START Given data

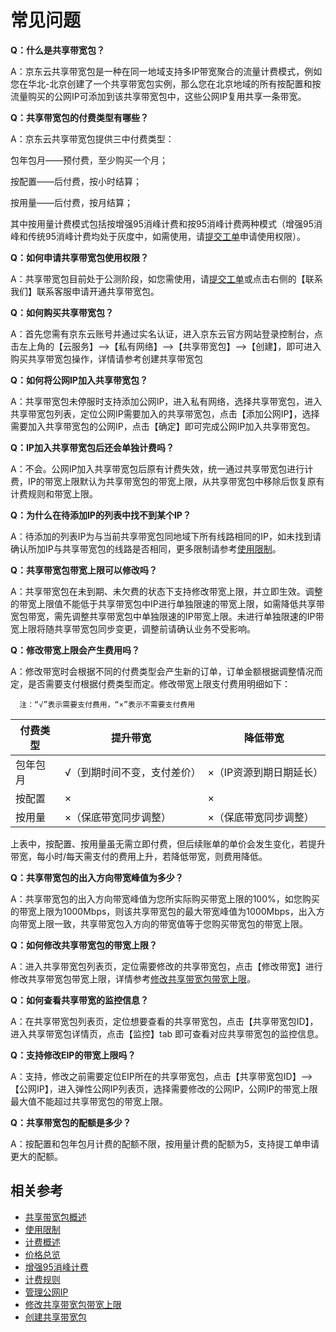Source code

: # 常见问题

**Q：什么是共享带宽包？**

A：京东云共享带宽包是一种在同一地域支持多IP带宽聚合的流量计费模式，例如您在华北-北京创建了一个共享带宽包实例，那么您在北京地域的所有按配置和按流量购买的公网IP可添加到该共享带宽包中，这些公网IP复用共享一条带宽。

**Q：共享带宽包的付费类型有哪些？**

A：京东云共享带宽包提供三中付费类型：

包年包月——预付费，至少购买一个月；

按配置——后付费，按小时结算；

按用量——后付费，按月结算；

其中按用量计费模式包括按增强95消峰计费和按95消峰计费两种模式（增强95消峰和传统95消峰计费均处于灰度中，如需使用，请[提交工单](https://ticket.jdcloud.com/applyorder/submit)申请使用权限）。

**Q：如何申请共享带宽包使用权限？**

A：共享带宽包目前处于公测阶段，如您需使用，请[提交工单](https://ticket.jdcloud.com/applyorder/submit)或点击右侧的【联系我们】联系客服申请开通共享带宽包。


**Q：如何购买共享带宽包？**

A：首先您需有京东云账号并通过实名认证，进入京东云官方网站登录控制台，点击左上角的【云服务】-->【私有网络】-->【共享带宽包】-->【创建】，即可进入购买共享带宽包操作，详情请参考创建共享带宽包

**Q：如何将公网IP加入共享带宽包？**

A：共享带宽包未停服时支持添加公网IP，进入私有网络，选择共享带宽包，进入共享带宽包列表，定位公网IP需要加入的共享带宽包，点击【添加公网IP】，选择需要加入共享带宽包的公网IP，点击【确定】即可完成公网IP加入共享带宽包。

**Q：IP加入共享带宽包后还会单独计费吗？**

A：不会。公网IP加入共享带宽包后原有计费失效，统一通过共享带宽包进行计费，IP的带宽上限默认为共享带宽包的带宽上限，从共享带宽包中移除后恢复原有计费规则和带宽上限。

**Q：为什么在待添加IP的列表中找不到某个IP？**

A：待添加的列表IP为与当前共享带宽包同地域下所有线路相同的IP，如未找到请确认所加IP与共享带宽包的线路是否相同，更多限制请参考[使用限制](../Introduction/Restrictions.md)。

**Q：共享带宽包带宽上限可以修改吗？**

A：共享带宽包在未到期、未欠费的状态下支持修改带宽上限，并立即生效。调整的带宽上限值不能低于共享带宽包中IP进行单独限速的带宽上限，如需降低共享带宽包带宽，需先调整共享带宽包中单独限速的IP带宽上限。未进行单独限速的IP带宽上限将随共享带宽包同步变更，调整前请确认业务不受影响。

**Q：修改带宽上限会产生费用吗？**

A：修改带宽时会根据不同的付费类型会产生新的订单，订单金额根据调整情况而定，是否需要支付根据付费类型而定。修改带宽上限支付费用明细如下：
      
      注：“√”表示需要支付费用，“×”表示不需要支付费用
      
|付费类型 | 提升带宽|降低带宽|
| --- | --- | --- |
|包年包月 | √（到期时间不变，支付差价）|×（IP资源到期日期延长）|
|按配置 | ×|×|
|按用量 | ×（保底带宽同步调整）|×（保底带宽同步调整）|

上表中，按配置、按用量虽无需立即付费，但后续账单的单价会发生变化，若提升带宽，每小时/每天需支付的费用上升，若降低带宽，则费用降低。

**Q：共享带宽包的出入方向带宽峰值为多少？**

A：共享带宽包的出入方向带宽峰值为您所实际购买带宽上限的100%，如您购买的带宽上限为1000Mbps，则该共享带宽包的最大带宽峰值为1000Mbps，出入方向带宽上限一致，共享带宽包入方向的带宽值等于您购买带宽包的带宽上限。

**Q：如何修改共享带宽包的带宽上限？**

A：进入共享带宽包列表页，定位需要修改的共享带宽包，点击【修改带宽】进行修改共享带宽包带宽上限，详情参考[修改共享带宽包带宽上限](../Operation-Guide/Modify-Bwp.md)。


**Q：如何查看共享带宽的监控信息？**

A：在共享带宽包列表页，定位想要查看的共享带宽包，点击【共享带宽包ID】，进入共享带宽包详情页，点击【监控】tab 即可查看对应共享带宽包的监控信息。

**Q：支持修改EIP的带宽上限吗？**

A：支持，修改之前需要定位EIP所在的共享带宽包，点击【共享带宽包ID】-->【公网IP】，进入弹性公网IP列表页，选择需要修改的公网IP，公网IP的带宽上限最大值不能超过共享带宽包的带宽上限。

**Q：共享带宽包的配额是多少？**

A：按配置和包年包月计费的配额不限，按用量计费的配额为5，支持提工单申请更大的配额。

## 相关参考
- [共享带宽包概述](../Introductions/Product-Overview.md)
- [使用限制](../Introduction/Restrictions.md)
- [计费概述](../Pricing/Billing-Overview.md)
- [价格总览](../Pricing/Price-Overview.md)
- [增强95消峰计费](../Pricing/Charge-By-Usage/Enhance95th-Eliminate.md)
- [计费规则](../Pricing/Billed-Rules.md)
- [管理公网IP](../Getting-Started/Manage-Public-IP.md)
- [修改共享带宽包带宽上限](../Operation-Guide/Modify-Bwp.md)
- [创建共享带宽包](../Operation-Guide/Create-Bwp.md)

END Given data

▸ What you are asked to do
Wherever a picture appears in the records above, skip it and retype everything else exactly.

▸ Answer for the task
Source code

: # 常见问题

**Q：什么是共享带宽包？**

A：京东云共享带宽包是一种在同一地域支持多IP带宽聚合的流量计费模式，例如您在华北-北京创建了一个共享带宽包实例，那么您在北京地域的所有按配置和按流量购买的公网IP可添加到该共享带宽包中，这些公网IP复用共享一条带宽。

**Q：共享带宽包的付费类型有哪些？**

A：京东云共享带宽包提供三中付费类型：

包年包月——预付费，至少购买一个月；

按配置——后付费，按小时结算；

按用量——后付费，按月结算；

其中按用量计费模式包括按增强95消峰计费和按95消峰计费两种模式（增强95消峰和传统95消峰计费均处于灰度中，如需使用，请[提交工单](https://ticket.jdcloud.com/applyorder/submit)申请使用权限）。

**Q：如何申请共享带宽包使用权限？**

A：共享带宽包目前处于公测阶段，如您需使用，请[提交工单](https://ticket.jdcloud.com/applyorder/submit)或点击右侧的【联系我们】联系客服申请开通共享带宽包。


**Q：如何购买共享带宽包？**

A：首先您需有京东云账号并通过实名认证，进入京东云官方网站登录控制台，点击左上角的【云服务】-->【私有网络】-->【共享带宽包】-->【创建】，即可进入购买共享带宽包操作，详情请参考创建共享带宽包

**Q：如何将公网IP加入共享带宽包？**

A：共享带宽包未停服时支持添加公网IP，进入私有网络，选择共享带宽包，进入共享带宽包列表，定位公网IP需要加入的共享带宽包，点击【添加公网IP】，选择需要加入共享带宽包的公网IP，点击【确定】即可完成公网IP加入共享带宽包。

**Q：IP加入共享带宽包后还会单独计费吗？**

A：不会。公网IP加入共享带宽包后原有计费失效，统一通过共享带宽包进行计费，IP的带宽上限默认为共享带宽包的带宽上限，从共享带宽包中移除后恢复原有计费规则和带宽上限。

**Q：为什么在待添加IP的列表中找不到某个IP？**

A：待添加的列表IP为与当前共享带宽包同地域下所有线路相同的IP，如未找到请确认所加IP与共享带宽包的线路是否相同，更多限制请参考[使用限制](../Introduction/Restrictions.md)。

**Q：共享带宽包带宽上限可以修改吗？**

A：共享带宽包在未到期、未欠费的状态下支持修改带宽上限，并立即生效。调整的带宽上限值不能低于共享带宽包中IP进行单独限速的带宽上限，如需降低共享带宽包带宽，需先调整共享带宽包中单独限速的IP带宽上限。未进行单独限速的IP带宽上限将随共享带宽包同步变更，调整前请确认业务不受影响。

**Q：修改带宽上限会产生费用吗？**

A：修改带宽时会根据不同的付费类型会产生新的订单，订单金额根据调整情况而定，是否需要支付根据付费类型而定。修改带宽上限支付费用明细如下：
      
      注：“√”表示需要支付费用，“×”表示不需要支付费用
      
|付费类型 | 提升带宽|降低带宽|
| --- | --- | --- |
|包年包月 | √（到期时间不变，支付差价）|×（IP资源到期日期延长）|
|按配置 | ×|×|
|按用量 | ×（保底带宽同步调整）|×（保底带宽同步调整）|

上表中，按配置、按用量虽无需立即付费，但后续账单的单价会发生变化，若提升带宽，每小时/每天需支付的费用上升，若降低带宽，则费用降低。

**Q：共享带宽包的出入方向带宽峰值为多少？**

A：共享带宽包的出入方向带宽峰值为您所实际购买带宽上限的100%，如您购买的带宽上限为1000Mbps，则该共享带宽包的最大带宽峰值为1000Mbps，出入方向带宽上限一致，共享带宽包入方向的带宽值等于您购买带宽包的带宽上限。

**Q：如何修改共享带宽包的带宽上限？**

A：进入共享带宽包列表页，定位需要修改的共享带宽包，点击【修改带宽】进行修改共享带宽包带宽上限，详情参考[修改共享带宽包带宽上限](../Operation-Guide/Modify-Bwp.md)。


**Q：如何查看共享带宽的监控信息？**

A：在共享带宽包列表页，定位想要查看的共享带宽包，点击【共享带宽包ID】，进入共享带宽包详情页，点击【监控】tab 即可查看对应共享带宽包的监控信息。

**Q：支持修改EIP的带宽上限吗？**

A：支持，修改之前需要定位EIP所在的共享带宽包，点击【共享带宽包ID】-->【公网IP】，进入弹性公网IP列表页，选择需要修改的公网IP，公网IP的带宽上限最大值不能超过共享带宽包的带宽上限。

**Q：共享带宽包的配额是多少？**

A：按配置和包年包月计费的配额不限，按用量计费的配额为5，支持提工单申请更大的配额。

## 相关参考
- [共享带宽包概述](../Introductions/Product-Overview.md)
- [使用限制](../Introduction/Restrictions.md)
- [计费概述](../Pricing/Billing-Overview.md)
- [价格总览](../Pricing/Price-Overview.md)
- [增强95消峰计费](../Pricing/Charge-By-Usage/Enhance95th-Eliminate.md)
- [计费规则](../Pricing/Billed-Rules.md)
- [管理公网IP](../Getting-Started/Manage-Public-IP.md)
- [修改共享带宽包带宽上限](../Operation-Guide/Modify-Bwp.md)
- [创建共享带宽包](../Operation-Guide/Create-Bwp.md)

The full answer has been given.